▶ _AIM OF THE TASK_
Without including any images, set down the records below exactly.

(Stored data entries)
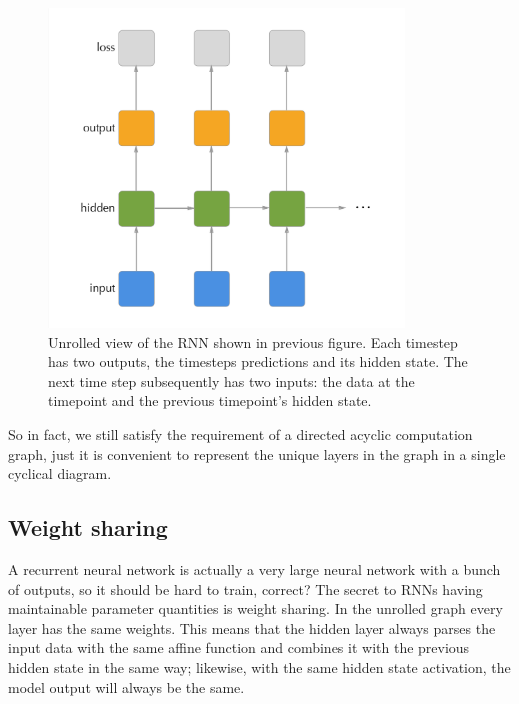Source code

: \documentclass[]{book}
\theoremstyle{definition}
\theoremstyle{definition}
\theoremstyle{definition}
\theoremstyle{remark}
\begin{document}
\begin{figure}
\includegraphics[height=320]{figures/rnn_unrolled} \caption{Unrolled view of the RNN shown in previous figure. Each timestep has two outputs, the timesteps predictions and its hidden state. The next time step subsequently has two inputs: the data at the timepoint and the previous timepoint's hidden state.}\label{fig:unrolledgraph}
\end{figure}

So in fact, we still satisfy the requirement of a directed acyclic
computation graph, just it is convenient to represent the unique layers
in the graph in a single cyclical diagram.

\subsection{Weight sharing}\label{weight-sharing}

A recurrent neural network is actually a very large neural network with
a bunch of outputs, so it should be hard to train, correct? The secret
to RNNs having maintainable parameter quantities is weight sharing. In
the unrolled graph every layer has the same weights. This means that the
hidden layer always parses the input data with the same affine function
and combines it with the previous hidden state in the same way;
likewise, with the same hidden state activation, the model output will
always be the same.
\end{document}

▶ _TASK ANSWER_
Source code

: \documentclass[]{book}
\theoremstyle{definition}
\theoremstyle{definition}
\theoremstyle{definition}
\theoremstyle{remark}
\begin{document}
\begin{figure}
\includegraphics[height=320]{figures/rnn_unrolled} \caption{Unrolled view of the RNN shown in previous figure. Each timestep has two outputs, the timesteps predictions and its hidden state. The next time step subsequently has two inputs: the data at the timepoint and the previous timepoint's hidden state.}\label{fig:unrolledgraph}
\end{figure}

So in fact, we still satisfy the requirement of a directed acyclic
computation graph, just it is convenient to represent the unique layers
in the graph in a single cyclical diagram.

\subsection{Weight sharing}\label{weight-sharing}

A recurrent neural network is actually a very large neural network with
a bunch of outputs, so it should be hard to train, correct? The secret
to RNNs having maintainable parameter quantities is weight sharing. In
the unrolled graph every layer has the same weights. This means that the
hidden layer always parses the input data with the same affine function
and combines it with the previous hidden state in the same way;
likewise, with the same hidden state activation, the model output will
always be the same.
\end{document}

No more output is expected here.